Hacker News new | ask | show | jobs
by EdSharkey 1019 days ago
Jobs was ahead of his time, and he pushed the vision of HTML5 and offline apps. He was resistant to app stores, I suspect, because he wanted maximum freedom for users in the future rather than the corporatized, schlock-filled, freedom restricting, walled garden the post-Jobs Apple brought.

You see his vision as a big miss. I see his vision as evidence of good taste and also an eventuality.

1 comments

Jobs clearly wasn't resistant to app stores. He literally had one in the works when the product shipped. It just wasn't ready, so he spun a yarn about web apps (and yes: he was ahead of his time, and these days you can totally do that, but now that Apple owns that 30% fee, they're decidedly anti web apps).
> Jobs clearly wasn't resistant to app stores. He literally had one in the works when the product shipped.

This is a myth. Jobs was genuinely against a native SDK and made the final decision to go for it on the 2nd of October 2007. Then Apple had to rush out the first version of the iPhoneOS SDK in just over three months. This is documented in contemporaneous emails produced during discovery for the Epic trial.

https://techcrunch.com/2021/06/04/this-one-email-explains-ap...

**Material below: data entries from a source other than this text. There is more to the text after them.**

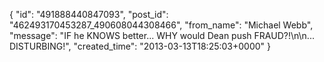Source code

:  {
   "id": "491888440847093",
   "post_id": "462493170453287_490608044308466",
   "from_name": "Michael Webb",
   "message": "IF he KNOWS better... WHY would Dean push FRAUD?!\n\n... DISTURBING!",
   "created_time": "2013-03-13T18:25:03+0000"
 }

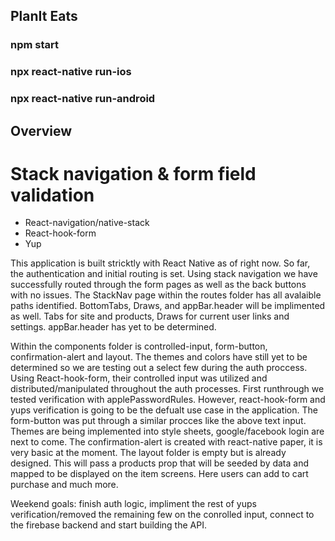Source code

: ## PlanIt Eats

### npm start

### npx react-native run-ios

### npx react-native run-android

## Overview

# Stack navigation & form field validation

* React-navigation/native-stack
* React-hook-form
* Yup

This application is built stricktly with React Native as of right now. So far, the authentication and initial routing is set. Using stack navigation we have successfully routed through the form pages as well as the back buttons with no issues. The StackNav page within the routes folder has all avalaible paths identified. BottomTabs, Draws, and appBar.header will be implimented as well. Tabs for site and products, Draws for current user links and settings. appBar.header has yet to be determined.

 Within the components folder is controlled-input, form-button, confirmation-alert and layout. The themes and colors have still yet to be determined so we are testing out a select few during the auth proccess. Using React-hook-form, their controlled input was utilized and distributed/manipulated throughout the auth processes. First runthrough we tested verification with applePasswordRules. However, react-hook-form and yups verification is going to be the defualt use case in the application. The form-button was put through a similar procces like the above text input. Themes are being implemented into style sheets, google/facebook login are next to come. The confirmation-alert is created with react-native paper, it is very basic at the moment. The layout folder is empty but is already designed. This will pass a products prop that will be seeded by data and mapped to be displayed on the item screens. Here users can add to cart purchase and much more.
 
 Weekend goals: finish auth logic, impliment the rest of yups verification/removed the remaining few on the conrolled input, connect to the firebase backend and start building the API.

 
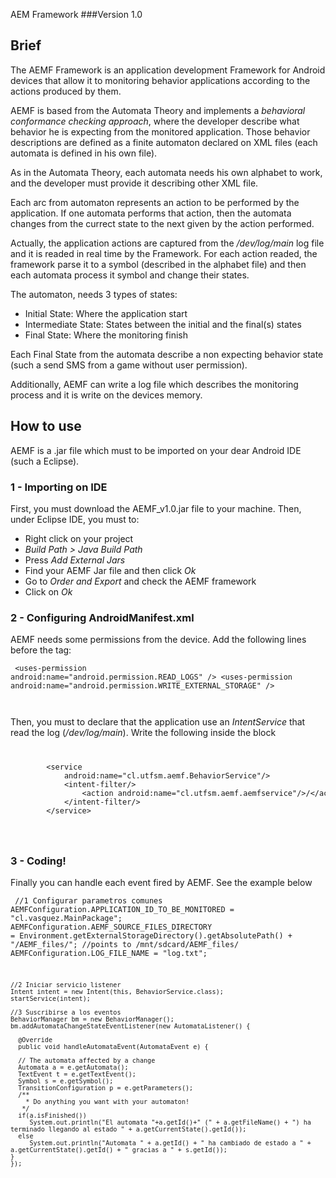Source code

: AEM Framework
###Version 1.0

## Brief
The AEMF Framework is an application development Framework for Android devices that allow it to monitoring 
behavior applications according to the actions produced by them.

AEMF is based from the Automata Theory and implements a *behavioral conformance checking approach*, where 
the developer describe what behavior he is expecting
from the monitored application. Those behavior descriptions are defined as a finite automaton declared on XML files
(each automata is defined in his own file).

As in the Automata Theory, each automata needs his own alphabet to work, and the developer must provide it describing 
other XML file. 

Each arc from automaton represents an action to be performed by the application. If one automata performs that action,
then the automata changes from the currect state to the next given by the action performed.

Actually, the application actions are captured from the */dev/log/main* log file and it is readed in real time by 
the Framework. For each action readed, the framework parse it to a symbol (described in the alphabet file) and then 
each automata process it symbol and change their states.

The automaton, needs 3 types of states:
 - Initial State: Where the application start
 - Intermediate State: States between the initial and the final(s) states
 - Final State: Where the monitoring finish

Each Final State from the automata describe a non expecting behavior state (such a send SMS from a game without user permission).

Additionally, AEMF can write a log file which describes the monitoring process and it is write on the devices memory.


## How to use
AEMF is a .jar file which must to be imported on your dear Android IDE (such a Eclipse).

### 1 - Importing on IDE
First, you must download the AEMF_v1.0.jar file to your machine.
Then, under Eclipse IDE, you must to:
 - Right click on your project
 - *Build Path > Java Build Path*
 - Press *Add External Jars*
 - Find your AEMF Jar file and then click *Ok*
 - Go to *Order and Export* and check the AEMF framework
 - Click on *Ok*

### 2 - Configuring AndroidManifest.xml
AEMF needs some permissions from the device. Add the following lines before the *<application>* tag:
<code><pre>
    &lt;uses-permission android:name="android.permission.READ_LOGS" /&gt;
    &lt;uses-permission android:name="android.permission.WRITE_EXTERNAL_STORAGE" /&gt;
</pre>
</code>

Then, you must to declare that the application use an *IntentService* that read the log (*/dev/log/main*).
Write the following inside the *<application></application>* block
<code>
<pre>
        &lt;service 
            android:name="cl.utfsm.aemf.BehaviorService"/&gt;
            &lt;intent-filter/&gt;
                &lt;action android:name="cl.utfsm.aemf.aemfservice"/&gt;/&lt;/action/&gt;
            &lt;/intent-filter/&gt;
        &lt;/service>
</pre>
</code>

### 3 - Coding!
Finally you can handle each event fired by AEMF. See the example below
<code><pre>
    //1 Configurar parametros comunes
    AEMFConfiguration.APPLICATION_ID_TO_BE_MONITORED = "cl.vasquez.MainPackage";
    AEMFConfiguration.AEMF_SOURCE_FILES_DIRECTORY 
    = Environment.getExternalStorageDirectory().getAbsolutePath() + "/AEMF_files/";	//points to /mnt/sdcard/AEMF_files/
    AEMFConfiguration.LOG_FILE_NAME = "log.txt";
    
    //2 Iniciar servicio listener
    Intent intent = new Intent(this, BehaviorService.class);
    startService(intent);
    
    //3 Suscribirse a los eventos
    BehaviorManager bm = new BehaviorManager();
    bm.addAutomataChangeStateEventListener(new AutomataListener() {
    
      @Override
      public void handleAutomataEvent(AutomataEvent e) {
      
      // The automata affected by a change
      Automata a = e.getAutomata();
      TextEvent t = e.getTextEvent();
      Symbol s = e.getSymbol();
      TransitionConfiguration p = e.getParameters();
      /**
        * Do anything you want with your automaton!
       */
      if(a.isFinished())
         System.out.println("El automata "+a.getId()+" (" + a.getFileName() + ") ha terminado llegando al estado " + a.getCurrentState().getId());
      else
         System.out.println("Automata " + a.getId() + " ha cambiado de estado a " + a.getCurrentState().getId() + " gracias a " + s.getId());
    }
    });
</pre></code>



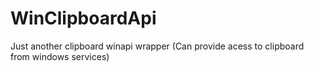 WinClipboardApi
===============

Just another clipboard winapi wrapper (Can provide acess to clipboard from windows services)
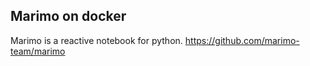 ## Marimo on docker

Marimo is a reactive notebook for python. https://github.com/marimo-team/marimo


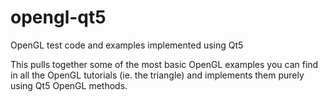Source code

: # opengl-qt5
OpenGL test code and examples implemented using Qt5

This pulls together some of the most basic OpenGL examples
you can find in all the OpenGL tutorials (ie. the triangle)
and implements them purely using Qt5 OpenGL methods.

> now that Apple owns that 30% fee

It’s been 15% for years. The only people who pay 30% are people who earn more than a million dollars a year through the App Store. Almost everybody pays 15%.

> It’s been 15% for years. The only people who pay 30% are people who earn more than a million dollars a year through the App Store. Almost everybody pays 15%.

Right. And by the same logic Amazon makes exactly zero revenue from AWS, which is completely free for "almost everybody". You knew what I meant.

HN discussion quality check:

Jobs clearly wasn't resistant to app stores.

> Wrong, here's receipts.

30%!

> Wrong, 15% unless you're a whale.

Don't argue. Just read my mind through the screen, you already agree with everything I said.

----

I don't get a dopamine hit from threads like this, they drain me. The opposing side gets a dopamine hit, reputation be damned.

I wish everyone would broaden their media sources as well as treasure history more (myself included.) I do appreciate flippant vs. philosophical exchanges like these to sift the comments for nuanced truths.